"Not everyone should have, or wants to have, a film industry," says Jean Prewitt, the president and chief executive officer of the Independent Film & Television Alliance (Ifta). "Countries and communities have to understand why they are doing it."
Prewitt has had so many inquiries over the years from countries, states and communities about encouraging film production that she was inspired to team up with LA-based consultant Rob Aft of Compliance Consulting to write a guide for local communities which are interested in building, attracting or accommodating production activity.
The Rules Of Attraction: Creating A Production-Friendly Community is designed to explain exactly how producers should best be accommodated while also keeping in mind the needs of local residents and the community at large.
It also ensures that communities ask themselves the reasons for their interest in film production.
"You get people coming through, particularly from emerging nations and US states, who are anxious to set up financial incentives for producers," says Prewitt.
"Now money is incredibly important, of course, but jurisdictions trying to get tax incentives may be incentivising the wrong thing. Ultimately you have to address a whole range of other needs. There also have to be clear rules, easy permitting, transparency in labour and taxation issues, and proactivity in getting the producer the information. There's a difference between accommodating a couple of films and building regular traffic."

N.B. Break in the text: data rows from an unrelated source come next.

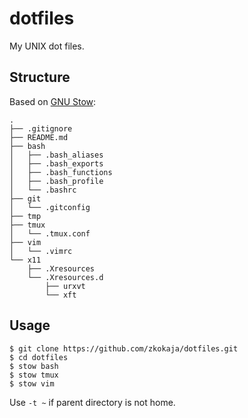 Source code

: # dotfiles

My UNIX dot files.

## Structure

Based on [GNU Stow](https://www.gnu.org/software/stow/):

```shell
.
├── .gitignore
├── README.md
├── bash
│   ├── .bash_aliases
│   ├── .bash_exports
│   ├── .bash_functions
│   ├── .bash_profile
│   └── .bashrc
├── git
│   └── .gitconfig
├── tmp
├── tmux
│   └── .tmux.conf
├── vim
│   └── .vimrc
└── x11
    ├── .Xresources
    └── .Xresources.d
        ├── urxvt
        └── xft
```

## Usage

```shell
$ git clone https://github.com/zkokaja/dotfiles.git
$ cd dotfiles
$ stow bash
$ stow tmux
$ stow vim
```

Use `-t ~` if parent directory is not home.

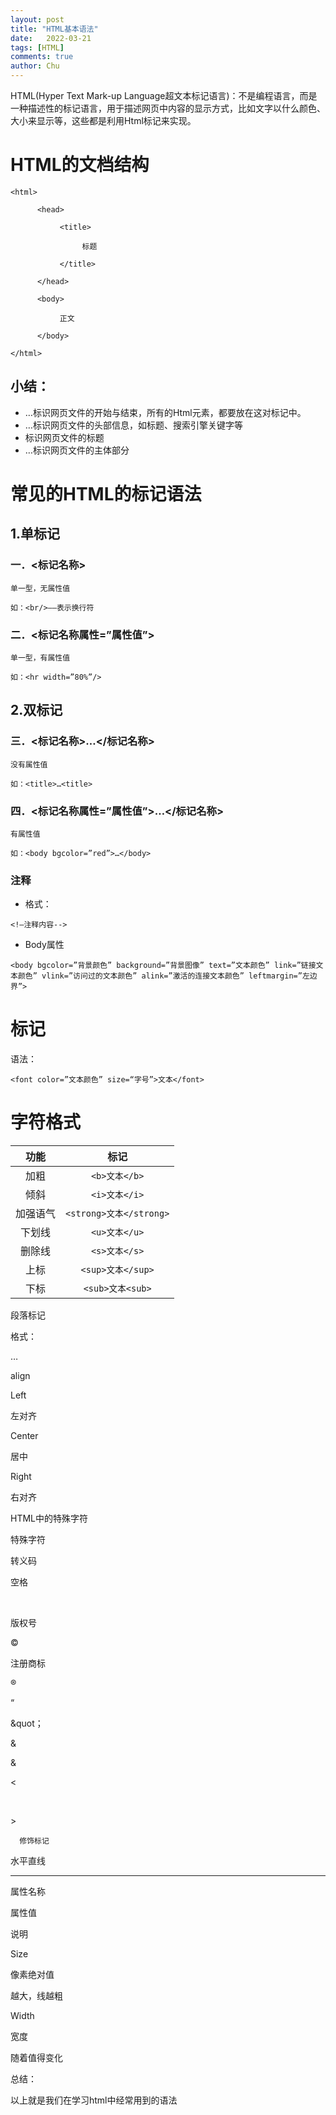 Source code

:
 ```yaml
---
layout: post
title: "HTML基本语法"
date:   2022-03-21
tags: [HTML]
comments: true
author: Chu
---
```


HTML(Hyper Text Mark-up Language超文本标记语言)：不是编程语言，而是一种描述性的标记语言，用于描述网页中内容的显示方式，比如文字以什么颜色、大小来显示等，这些都是利用Html标记来实现。

<!-- more -->

# HTML的文档结构
```
<html>
 
      <head>
 
           <title>
 
                标题
 
           </title>
 
      </head>
 
      <body>
 
           正文
 
      </body>
 
</html>
```
## 小结：
- <html>…</html>标识网页文件的开始与结束，所有的Html元素，都要放在这对标记中。

- <head>…</head>标识网页文件的头部信息，如标题、搜索引擎关键字等

- <title>…</title>标识网页文件的标题

- <body>…</body>标识网页文件的主体部分


# 常见的HTML的标记语法

## 1.单标记

### 一．<标记名称>
```
单一型，无属性值

如：<br/>——表示换行符
```

### 二．<标记名称属性=”属性值”>
```
单一型，有属性值

如：<hr width=”80%”/>
```

## 2.双标记

### 三．<标记名称>…</标记名称>
```
没有属性值

如：<title>…<title>
```

### 四．<标记名称属性=”属性值”>…</标记名称>
```
有属性值

如：<body bgcolor=”red”>…</body>
```
  
### 注释

- 格式：
```
<!—注释内容-->
```
  
- Body属性
```
<body bgcolor=”背景颜色” background=”背景图像” text=”文本颜色” link=”链接文本颜色” vlink=”访问过的文本颜色” alink=”激活的连接文本颜色” leftmargin=”左边界”>
```

# <font>标记
语法：

`<font color=”文本颜色” size=“字号”>文本</font>`
  
# 字符格式
  
功能|标记
:--:|:--:
加粗|`<b>文本</b>`
倾斜|`<i>文本</i>`
加强语气|`<strong>文本</strong>`
下划线|`<u>文本</u>`
删除线|`<s>文本</s>`
上标|`<sup>文本</sup>`
下标|`<sub>文本<sub>`

  
段落标记

格式：

<p align=“对齐方式”>…</p>

align

Left

左对齐

Center

居中

Right

右对齐

 

 

HTML中的特殊字符

特殊字符

转义码

空格

&nbsp;

版权号

&copy;

注册商标

&reg;

“

&quot；

&

&amp;

< 

&it;

> 

&gt;

 

      修饰标记

水平直线<hr/>

属性名称

属性值

说明

Size

像素绝对值

越大，线越粗

Width

宽度

随着值得变化

 

 

 

总结：

   以上就是我们在学习html中经常用到的语法












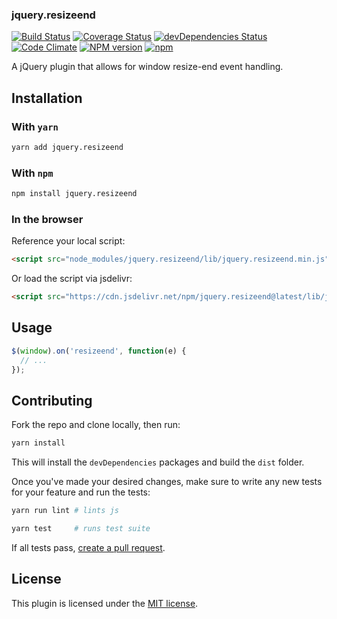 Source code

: ### jquery.resizeend

[![Build Status](https://travis-ci.org/nielse63/jquery.resizeend.svg?branch=master)](https://travis-ci.org/nielse63/jquery.resizeend)
[![Coverage Status](https://coveralls.io/repos/github/nielse63/jquery.resizeend/badge.svg?branch=master)](https://coveralls.io/github/nielse63/jquery.resizeend?branch=master)
[![devDependencies Status](https://david-dm.org/nielse63/jquery.resizeend/dev-status.svg)](https://david-dm.org/nielse63/jquery.resizeend?type=dev)
[![Code Climate](https://codeclimate.com/github/nielse63/jquery.resizeend/badges/gpa.svg)](https://codeclimate.com/github/nielse63/jquery.resizeend)
[![NPM version](https://badge.fury.io/js/jquery.resizeend.svg)](http://badge.fury.io/js/jquery.resizeend)
[![npm](https://img.shields.io/npm/dt/jquery.resizeend.svg?style=flat-square)](https://www.npmjs.com/package/jquery.resizeend)

A jQuery plugin that allows for window resize-end event handling.

## Installation

### With `yarn`

```sh
yarn add jquery.resizeend
```

### With `npm`

```sh
npm install jquery.resizeend
```

### In the browser

Reference your local script:

```html
<script src="node_modules/jquery.resizeend/lib/jquery.resizeend.min.js"></script>
```

Or load the script via jsdelivr:

```html
<script src="https://cdn.jsdelivr.net/npm/jquery.resizeend@latest/lib/jquery.resizeend.min.js"></script>
```

## Usage

```js
$(window).on('resizeend', function(e) {
  // ...
});
```

## Contributing

Fork the repo and clone locally, then run:

```sh
yarn install
```

This will install the `devDependencies` packages and build the `dist` folder.

Once you've made your desired changes, make sure to write any new tests for
your feature and run the tests:

```sh
yarn run lint # lints js

yarn test     # runs test suite
```

If all tests pass, [create a pull request](https://github.com/nielse63/jquery.resizeend/pulls).

## License

This plugin is licensed under the [MIT license](http://opensource.org/licenses/MIT).

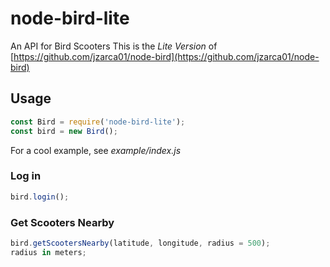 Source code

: # node-bird-lite

An API for Bird Scooters
This is the *Lite Version* of [https://github.com/jzarca01/node-bird](https://github.com/jzarca01/node-bird)

## Usage

```javascript
const Bird = require('node-bird-lite');
const bird = new Bird();
```

For a cool example, see _example/index.js_

### Log in

```javascript
bird.login();
```

### Get Scooters Nearby

```javascript
bird.getScootersNearby(latitude, longitude, radius = 500);
radius in meters;
```
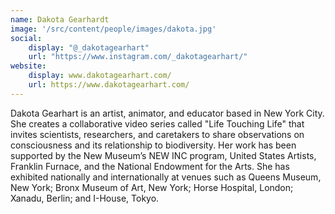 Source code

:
 ```yaml
---
name: Dakota Gearhardt
image: '/src/content/people/images/dakota.jpg'
social: 
    display: "@_dakotagearhart"
    url: "https://www.instagram.com/_dakotagearhart/" 
website: 
    display: www.dakotagearhart.com/
    url: https://www.dakotagearhart.com/
---
```


Dakota Gearhart is an artist, animator, and educator based in New York City. She creates a collaborative video series called "Life Touching Life" that invites scientists, researchers, and caretakers to share observations on consciousness and its relationship to biodiversity. Her work has been supported by the New Museum’s NEW INC program, United States Artists, Franklin Furnace, and the National Endowment for the Arts. She has exhibited nationally and internationally at venues such as Queens Museum, New York; Bronx Museum of Art, New York; Horse Hospital, London; Xanadu, Berlin; and I-House, Tokyo.
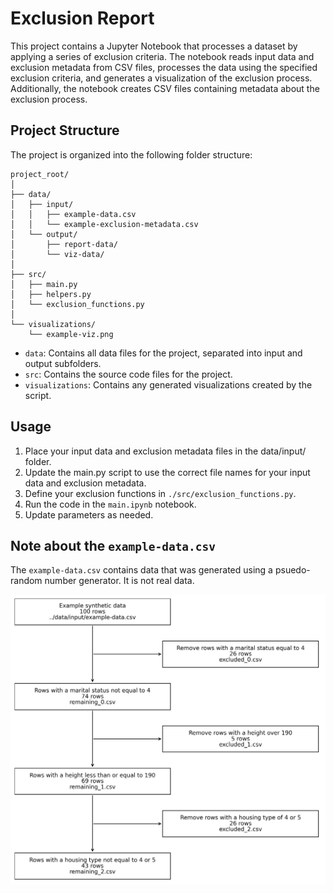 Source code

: # Exclusion Report

This project contains a Jupyter Notebook that processes a dataset by applying a series of exclusion criteria. The notebook reads input data and exclusion metadata from CSV files, processes the data using the specified exclusion criteria, and generates a visualization of the exclusion process. Additionally, the notebook creates CSV files containing metadata about the exclusion process.

## Project Structure
The project is organized into the following folder structure:

```
project_root/
│
├── data/
│   ├── input/
│   │   ├── example-data.csv
│   │   └── example-exclusion-metadata.csv
│   └── output/
│       ├── report-data/
│       └── viz-data/
│
├── src/
│   ├── main.py
│   ├── helpers.py
│   └── exclusion_functions.py
│
└── visualizations/
    └── example-viz.png
```

- `data`: Contains all data files for the project, separated into input and output subfolders.
- `src`: Contains the source code files for the project.
- `visualizations`: Contains any generated visualizations created by the script.

## Usage

1. Place your input data and exclusion metadata files in the data/input/ folder.
2. Update the main.py script to use the correct file names for your input data and exclusion metadata.
3. Define your exclusion functions in `./src/exclusion_functions.py`.
4. Run the code in the `main.ipynb` notebook.  
5. Update parameters as needed.

## Note about the `example-data.csv`

The `example-data.csv` contains data that was generated using a psuedo-random number generator.  It is not real data.

<img src="./visualization/exclusion-report.png" alt="Exclusion Report Visualization" >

The guide looks at three types of community with differing levels of experience or appetite and lays out what each should focus on in terms of infrastructure, marketing and logistics.
"You have to have an office where someone can call," says Aft. "You should make sure the restrictions are clear. You need to waive some of these restrictions. But you also need to help communities understand what is happening if streets are going to be closed or cars going to be blown up."
Prewitt adds: "We're trying to help cities, states and countries consider all the different aspects.
"The cultural benefits have to be made clear to their populations. Look at the benefit to Hawaii of having [TV series] Lost shoot there or to New Zealand of hosting Lord Of The Rings."
But you cannot just grab those benefits overnight. You have got to be able to talk the producers' language, say Prewitt and Aft. "The significance of having a film office with someone who knows the film industry cannot be underestimated," she says.
The Rules Of Attraction is available from the Ifta website (www.ifta-online.org).